Note that had Capablanca played for the back-rank mate more directly with 29...Qb1+ 30.Qf1 Rd1?? (30...Qxa2 would be sensible), he would himself have lost to the back-rank mate 31.Rc8+ Rd8 32.Rxd8#.

===Adams vs. Torre Repetto===

This game was most likely never played, instead being composed by Carlos Torre Repetto as a tribute to his instructor Edwin Ziegler Adams.
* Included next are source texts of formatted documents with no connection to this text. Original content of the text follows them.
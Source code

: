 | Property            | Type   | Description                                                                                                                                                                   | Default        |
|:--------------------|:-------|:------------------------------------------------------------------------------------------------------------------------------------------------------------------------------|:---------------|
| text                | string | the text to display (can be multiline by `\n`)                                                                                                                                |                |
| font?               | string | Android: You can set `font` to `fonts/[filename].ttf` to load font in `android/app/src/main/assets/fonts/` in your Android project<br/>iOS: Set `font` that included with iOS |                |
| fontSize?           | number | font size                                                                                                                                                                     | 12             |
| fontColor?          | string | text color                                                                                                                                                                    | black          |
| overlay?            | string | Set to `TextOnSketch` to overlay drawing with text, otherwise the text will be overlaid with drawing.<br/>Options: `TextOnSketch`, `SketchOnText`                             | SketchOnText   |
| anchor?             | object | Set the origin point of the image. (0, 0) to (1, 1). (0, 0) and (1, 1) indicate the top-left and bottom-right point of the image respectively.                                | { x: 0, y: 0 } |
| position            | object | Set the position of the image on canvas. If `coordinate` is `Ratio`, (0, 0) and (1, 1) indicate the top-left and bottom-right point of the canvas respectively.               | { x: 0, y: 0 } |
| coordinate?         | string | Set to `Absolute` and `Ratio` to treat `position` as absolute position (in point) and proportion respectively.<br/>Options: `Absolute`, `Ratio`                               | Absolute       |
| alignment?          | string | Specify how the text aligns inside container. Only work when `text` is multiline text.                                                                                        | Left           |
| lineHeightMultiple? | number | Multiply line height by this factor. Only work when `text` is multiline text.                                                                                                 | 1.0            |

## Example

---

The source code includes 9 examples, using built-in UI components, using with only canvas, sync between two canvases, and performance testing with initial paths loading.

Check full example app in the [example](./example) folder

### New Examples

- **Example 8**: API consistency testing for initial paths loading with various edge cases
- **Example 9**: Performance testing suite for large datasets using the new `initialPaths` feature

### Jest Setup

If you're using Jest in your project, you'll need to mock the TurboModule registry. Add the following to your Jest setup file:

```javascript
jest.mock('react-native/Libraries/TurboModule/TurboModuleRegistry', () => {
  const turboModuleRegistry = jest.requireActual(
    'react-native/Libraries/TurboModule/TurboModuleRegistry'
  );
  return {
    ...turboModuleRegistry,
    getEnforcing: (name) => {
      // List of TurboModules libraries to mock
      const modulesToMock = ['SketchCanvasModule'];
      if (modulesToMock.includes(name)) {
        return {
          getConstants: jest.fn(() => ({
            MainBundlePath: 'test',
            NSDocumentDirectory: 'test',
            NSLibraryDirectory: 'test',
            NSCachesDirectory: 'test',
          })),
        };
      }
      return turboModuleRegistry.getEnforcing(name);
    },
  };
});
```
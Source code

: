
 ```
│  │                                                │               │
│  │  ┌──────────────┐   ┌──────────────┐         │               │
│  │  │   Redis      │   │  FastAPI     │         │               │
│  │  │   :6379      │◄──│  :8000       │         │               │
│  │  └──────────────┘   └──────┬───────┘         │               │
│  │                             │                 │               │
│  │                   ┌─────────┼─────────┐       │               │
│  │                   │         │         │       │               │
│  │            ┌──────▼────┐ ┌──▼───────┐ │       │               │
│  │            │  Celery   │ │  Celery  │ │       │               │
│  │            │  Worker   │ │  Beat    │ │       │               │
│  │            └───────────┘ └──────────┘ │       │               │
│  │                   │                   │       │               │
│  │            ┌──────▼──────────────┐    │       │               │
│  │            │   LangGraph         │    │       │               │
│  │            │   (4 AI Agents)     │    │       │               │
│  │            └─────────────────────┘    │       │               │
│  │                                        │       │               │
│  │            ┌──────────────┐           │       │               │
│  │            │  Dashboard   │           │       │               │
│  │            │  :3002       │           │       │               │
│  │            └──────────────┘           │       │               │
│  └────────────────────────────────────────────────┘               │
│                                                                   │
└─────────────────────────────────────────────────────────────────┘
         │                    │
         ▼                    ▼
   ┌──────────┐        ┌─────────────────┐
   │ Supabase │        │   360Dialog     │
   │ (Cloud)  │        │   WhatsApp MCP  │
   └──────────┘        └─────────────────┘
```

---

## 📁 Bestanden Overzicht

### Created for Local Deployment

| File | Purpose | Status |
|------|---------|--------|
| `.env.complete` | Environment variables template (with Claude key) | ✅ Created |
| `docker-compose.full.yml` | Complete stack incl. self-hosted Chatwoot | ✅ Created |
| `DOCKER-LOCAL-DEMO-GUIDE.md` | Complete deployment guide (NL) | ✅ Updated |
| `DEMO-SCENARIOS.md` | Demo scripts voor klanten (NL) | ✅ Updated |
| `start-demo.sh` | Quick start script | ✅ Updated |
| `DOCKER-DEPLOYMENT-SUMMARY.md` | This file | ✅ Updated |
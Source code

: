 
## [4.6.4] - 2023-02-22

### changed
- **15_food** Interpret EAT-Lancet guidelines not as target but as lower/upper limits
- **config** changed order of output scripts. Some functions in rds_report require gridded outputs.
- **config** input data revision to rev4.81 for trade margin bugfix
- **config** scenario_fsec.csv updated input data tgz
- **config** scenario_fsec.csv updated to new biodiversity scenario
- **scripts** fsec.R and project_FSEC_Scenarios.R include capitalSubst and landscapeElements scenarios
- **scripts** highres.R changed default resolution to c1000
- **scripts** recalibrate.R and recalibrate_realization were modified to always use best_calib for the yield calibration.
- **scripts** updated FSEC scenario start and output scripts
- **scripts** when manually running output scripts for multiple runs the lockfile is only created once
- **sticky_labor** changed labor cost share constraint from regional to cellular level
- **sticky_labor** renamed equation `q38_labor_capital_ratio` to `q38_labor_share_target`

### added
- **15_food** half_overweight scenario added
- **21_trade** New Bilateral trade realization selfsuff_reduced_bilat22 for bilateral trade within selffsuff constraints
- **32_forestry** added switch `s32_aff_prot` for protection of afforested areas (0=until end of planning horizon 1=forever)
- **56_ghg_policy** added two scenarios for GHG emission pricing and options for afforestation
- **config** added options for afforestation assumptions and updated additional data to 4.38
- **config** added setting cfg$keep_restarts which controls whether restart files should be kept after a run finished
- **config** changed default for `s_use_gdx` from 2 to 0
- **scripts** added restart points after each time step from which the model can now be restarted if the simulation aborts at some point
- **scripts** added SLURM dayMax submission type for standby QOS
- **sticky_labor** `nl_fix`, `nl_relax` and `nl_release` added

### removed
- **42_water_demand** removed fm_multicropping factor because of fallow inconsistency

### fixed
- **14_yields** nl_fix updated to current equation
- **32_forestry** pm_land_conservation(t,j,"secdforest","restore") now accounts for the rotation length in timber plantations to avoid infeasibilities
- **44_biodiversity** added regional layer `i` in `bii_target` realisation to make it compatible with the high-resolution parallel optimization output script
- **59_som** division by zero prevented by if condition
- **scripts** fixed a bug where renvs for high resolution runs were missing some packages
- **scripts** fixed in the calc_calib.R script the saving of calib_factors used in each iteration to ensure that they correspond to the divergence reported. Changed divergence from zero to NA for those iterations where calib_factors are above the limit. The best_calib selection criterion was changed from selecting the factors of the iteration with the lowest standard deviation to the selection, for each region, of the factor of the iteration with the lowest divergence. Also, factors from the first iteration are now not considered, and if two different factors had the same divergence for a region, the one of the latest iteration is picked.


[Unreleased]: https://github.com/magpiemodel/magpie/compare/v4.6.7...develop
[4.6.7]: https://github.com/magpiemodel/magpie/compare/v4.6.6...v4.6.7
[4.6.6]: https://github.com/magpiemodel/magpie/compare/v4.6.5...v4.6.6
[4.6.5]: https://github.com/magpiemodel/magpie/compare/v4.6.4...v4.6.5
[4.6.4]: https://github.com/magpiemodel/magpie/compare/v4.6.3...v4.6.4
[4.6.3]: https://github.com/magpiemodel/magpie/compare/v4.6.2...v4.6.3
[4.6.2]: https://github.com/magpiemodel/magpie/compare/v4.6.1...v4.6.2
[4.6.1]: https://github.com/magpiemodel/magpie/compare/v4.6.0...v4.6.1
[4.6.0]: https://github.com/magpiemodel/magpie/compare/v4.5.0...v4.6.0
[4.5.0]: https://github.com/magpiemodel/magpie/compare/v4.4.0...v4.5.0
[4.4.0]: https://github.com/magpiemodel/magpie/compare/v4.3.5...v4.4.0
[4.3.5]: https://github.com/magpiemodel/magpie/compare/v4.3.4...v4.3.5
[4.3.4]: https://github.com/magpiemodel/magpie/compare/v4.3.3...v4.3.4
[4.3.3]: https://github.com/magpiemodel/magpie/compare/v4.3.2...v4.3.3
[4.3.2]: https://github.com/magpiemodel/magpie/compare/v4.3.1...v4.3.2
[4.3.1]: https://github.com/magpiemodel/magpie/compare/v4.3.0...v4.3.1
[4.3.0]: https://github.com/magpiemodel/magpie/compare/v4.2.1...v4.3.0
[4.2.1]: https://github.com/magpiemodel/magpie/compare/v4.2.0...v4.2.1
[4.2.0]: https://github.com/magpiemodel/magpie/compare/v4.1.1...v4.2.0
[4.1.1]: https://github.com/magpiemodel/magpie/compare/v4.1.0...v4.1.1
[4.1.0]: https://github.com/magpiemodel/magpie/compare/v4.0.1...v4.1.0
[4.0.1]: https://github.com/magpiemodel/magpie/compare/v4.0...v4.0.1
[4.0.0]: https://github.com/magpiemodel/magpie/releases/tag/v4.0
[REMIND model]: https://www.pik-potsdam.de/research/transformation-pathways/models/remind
In this position, Black's rook on c8 and queen on d7 are all what prevent White from mating with Rxe8+, so White begins deflecting the black queen or rook by force:
18. Qg4 Qb5
If 18...Qd8, then 19.Qxc8! wins a rook, since the rook on e8 now cannot move off e8 to recapture and thus cannot add to the defense of e8. Black cannot play 18...Rxe2 because 19.Qxd7 wins the queen for a rook, as the white knight guards the other rook on e1. Neither rook can move to defend the queen, as after 18...R(either)d8, the rook is overloaded and 19.Qxd7 simply wins a queen.
19. Qc4
As with the previous example, the perpetrator of the back-rank mate must be careful to not themselves fall for one: 19.a4?? allows 19...Qxe2! when 20.Rxe2 allows 20...Rc1+ 21.Ne1 Rxe1+ 22.Rxe1 Rxe1#. With this and the following move, White obstructs the c-file with tempo.
19... Qd7 20. Qc7!! Qb5
At no point can Black take the queen with either rook or queen, because of Rxe8+. If 20...Qa4, then 21.Re4!.
21. a4!
White must once again be careful with their own back rank: the immediate 21.Qxb7?? loses to 21...Qxe2! since 22.Rxe2 allows 22...Rc1+ 23.Re1 R(either)xe1+ 24.Nxe1 Rxe1#. With this move, White prepares the following move, removing their rook from e2 with tempo.
21... Qxa4 22. Re4!
Black's queen has only one remaining safe square to defend e8 from.
22... Qb5
If 22...Qxe4, then 23.Rxe4 and neither black rook can take either white major piece, as the other black rook then falls with check and subsequently back-rank mate.
23. Qxb7!!
Black's queen has no remaining safe squares from which to defend e8 and is hanging, so Black must either lose at least a queen for a rook or be checkmated on the back rank.